Hydrogen sensors for sub-ppm levels are vital for various applications. We have presented in 2021 the Electrostatically Formed Nanowire (EFN), a multi-gate very large-scale integration (VLSI) compatible transistor for Ppm level Hydrogen sensing [1]. We show here that the EFN sensor response for Hydrogen is improved by employing a specially designed large area sensing antenna that enhances the EFN sensor response by several orders of magnitudes. Figure 1 below shows the sensor response of the large area (red) and the small area conventional (blue) EFN to H2 concentration in the range of 30 ppb to 100 ppm. For the concentration of 30 ppb, the large area antenna EFN shows a normalized average response of ~87%, whereas, which to the best of our knowledge is a world record for near room temperature sensing. 

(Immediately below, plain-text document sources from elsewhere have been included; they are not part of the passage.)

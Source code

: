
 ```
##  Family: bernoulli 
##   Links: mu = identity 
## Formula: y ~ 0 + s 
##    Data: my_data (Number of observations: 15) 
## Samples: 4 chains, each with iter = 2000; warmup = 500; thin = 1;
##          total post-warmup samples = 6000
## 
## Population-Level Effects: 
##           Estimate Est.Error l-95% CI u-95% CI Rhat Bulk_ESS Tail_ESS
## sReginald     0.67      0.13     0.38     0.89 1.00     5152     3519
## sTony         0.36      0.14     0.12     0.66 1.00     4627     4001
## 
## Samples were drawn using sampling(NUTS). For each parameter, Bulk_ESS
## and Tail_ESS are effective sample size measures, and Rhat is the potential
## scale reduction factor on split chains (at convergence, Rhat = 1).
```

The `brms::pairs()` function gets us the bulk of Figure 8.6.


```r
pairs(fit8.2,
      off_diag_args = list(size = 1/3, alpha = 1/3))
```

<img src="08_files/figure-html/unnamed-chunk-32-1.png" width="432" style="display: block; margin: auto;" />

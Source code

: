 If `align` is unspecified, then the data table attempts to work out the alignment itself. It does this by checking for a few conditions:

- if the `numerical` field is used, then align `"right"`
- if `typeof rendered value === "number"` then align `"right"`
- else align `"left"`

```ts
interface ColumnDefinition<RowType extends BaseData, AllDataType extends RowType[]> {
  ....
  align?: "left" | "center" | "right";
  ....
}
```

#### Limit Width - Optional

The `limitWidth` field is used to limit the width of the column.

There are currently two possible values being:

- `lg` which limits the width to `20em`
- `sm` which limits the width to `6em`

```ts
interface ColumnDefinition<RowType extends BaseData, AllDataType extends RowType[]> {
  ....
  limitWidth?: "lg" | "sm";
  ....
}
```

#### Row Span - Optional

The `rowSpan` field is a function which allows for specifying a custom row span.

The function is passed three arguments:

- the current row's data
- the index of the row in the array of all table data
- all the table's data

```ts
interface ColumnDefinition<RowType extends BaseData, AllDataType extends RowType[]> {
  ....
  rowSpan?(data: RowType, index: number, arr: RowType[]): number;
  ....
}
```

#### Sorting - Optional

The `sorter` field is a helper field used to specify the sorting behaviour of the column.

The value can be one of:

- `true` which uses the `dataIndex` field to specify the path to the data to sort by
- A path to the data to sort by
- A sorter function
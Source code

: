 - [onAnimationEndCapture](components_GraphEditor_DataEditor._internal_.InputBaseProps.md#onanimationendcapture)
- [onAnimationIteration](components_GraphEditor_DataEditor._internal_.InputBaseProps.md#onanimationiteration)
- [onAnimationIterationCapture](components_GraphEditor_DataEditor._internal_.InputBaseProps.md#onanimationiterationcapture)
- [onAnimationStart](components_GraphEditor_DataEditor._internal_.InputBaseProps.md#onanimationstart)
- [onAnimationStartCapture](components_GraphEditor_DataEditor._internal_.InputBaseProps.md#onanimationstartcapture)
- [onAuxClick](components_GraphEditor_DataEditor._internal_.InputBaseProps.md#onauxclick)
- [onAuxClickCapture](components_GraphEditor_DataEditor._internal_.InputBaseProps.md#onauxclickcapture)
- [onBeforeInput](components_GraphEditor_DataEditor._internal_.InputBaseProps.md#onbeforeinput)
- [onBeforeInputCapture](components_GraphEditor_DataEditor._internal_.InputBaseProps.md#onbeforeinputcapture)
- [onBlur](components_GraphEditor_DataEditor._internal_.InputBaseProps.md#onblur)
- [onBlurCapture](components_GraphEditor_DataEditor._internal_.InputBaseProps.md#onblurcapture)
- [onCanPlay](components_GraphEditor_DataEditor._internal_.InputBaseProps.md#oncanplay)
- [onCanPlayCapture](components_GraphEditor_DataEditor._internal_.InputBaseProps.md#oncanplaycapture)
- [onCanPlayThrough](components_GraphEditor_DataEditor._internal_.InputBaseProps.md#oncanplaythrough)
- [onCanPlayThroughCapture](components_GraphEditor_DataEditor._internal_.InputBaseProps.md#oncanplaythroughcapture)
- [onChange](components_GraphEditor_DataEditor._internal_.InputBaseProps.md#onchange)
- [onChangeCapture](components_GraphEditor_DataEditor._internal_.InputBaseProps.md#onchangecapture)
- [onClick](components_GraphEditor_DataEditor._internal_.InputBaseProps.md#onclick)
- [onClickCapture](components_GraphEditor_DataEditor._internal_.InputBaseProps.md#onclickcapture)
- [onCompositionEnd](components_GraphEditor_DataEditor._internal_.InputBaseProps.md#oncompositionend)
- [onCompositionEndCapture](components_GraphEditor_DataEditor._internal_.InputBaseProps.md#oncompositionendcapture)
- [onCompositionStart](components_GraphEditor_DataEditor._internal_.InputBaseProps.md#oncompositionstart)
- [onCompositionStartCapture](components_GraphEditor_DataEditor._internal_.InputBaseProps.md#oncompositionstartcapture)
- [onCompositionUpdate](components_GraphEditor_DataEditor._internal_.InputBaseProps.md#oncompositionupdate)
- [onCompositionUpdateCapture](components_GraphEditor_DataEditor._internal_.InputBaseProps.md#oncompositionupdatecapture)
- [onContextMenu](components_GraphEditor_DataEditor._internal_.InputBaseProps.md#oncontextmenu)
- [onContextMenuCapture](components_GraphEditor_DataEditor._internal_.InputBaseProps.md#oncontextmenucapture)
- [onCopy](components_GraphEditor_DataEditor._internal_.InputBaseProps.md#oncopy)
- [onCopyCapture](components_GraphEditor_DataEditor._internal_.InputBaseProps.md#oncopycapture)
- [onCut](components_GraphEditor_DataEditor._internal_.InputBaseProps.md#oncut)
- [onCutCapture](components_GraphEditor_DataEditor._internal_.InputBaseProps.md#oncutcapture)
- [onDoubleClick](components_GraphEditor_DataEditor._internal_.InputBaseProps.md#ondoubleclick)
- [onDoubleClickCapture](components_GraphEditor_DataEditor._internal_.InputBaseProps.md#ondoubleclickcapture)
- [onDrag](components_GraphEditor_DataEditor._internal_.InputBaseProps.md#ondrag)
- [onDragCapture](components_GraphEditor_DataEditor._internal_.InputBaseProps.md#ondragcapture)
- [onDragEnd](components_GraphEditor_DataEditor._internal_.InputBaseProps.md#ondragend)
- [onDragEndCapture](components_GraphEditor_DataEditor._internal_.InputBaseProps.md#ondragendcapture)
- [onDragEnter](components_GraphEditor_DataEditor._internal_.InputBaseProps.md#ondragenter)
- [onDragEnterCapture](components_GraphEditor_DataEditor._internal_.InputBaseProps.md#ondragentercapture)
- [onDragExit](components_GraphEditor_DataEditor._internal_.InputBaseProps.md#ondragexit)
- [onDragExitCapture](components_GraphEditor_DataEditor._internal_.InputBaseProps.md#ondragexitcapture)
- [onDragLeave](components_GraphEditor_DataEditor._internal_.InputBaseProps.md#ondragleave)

Another significant advantage of the EFN is its ability to achieve very high selectivity to various gases and gas mixtures using a single sensor. This is achieved by creating a two-dimensional ‘response map’ representing the measured response as a function of the applied voltage on the EFN back and side gates. We then apply both classical machine learning algorithms and deep learning to differentiate (with over 90 % accuracy) between low concentrations of various gas molecules and their mixtures. Such single sensor selectivity together with the EFN CMOS compatibility paves the way to a very promising miniature, low power selective H2 sensing platform.

References

[1] A. Mukarjee, M. Gnaim, I. Shem Tov, L. Hargreaves, J. Hayon, A. Shluger, and Y. Rosenwaks, Sensors and Actuators B 2021, 248, 130509.

[2] I. Shem Tov, A. Mukherjee, Z. Mutsafi, E. Pikhay, D. Greental, Y. Roizin, Y. Mazor, and Y. Rosenwaks, ACS Applied Electronic Materials, 2024, 6, 3610.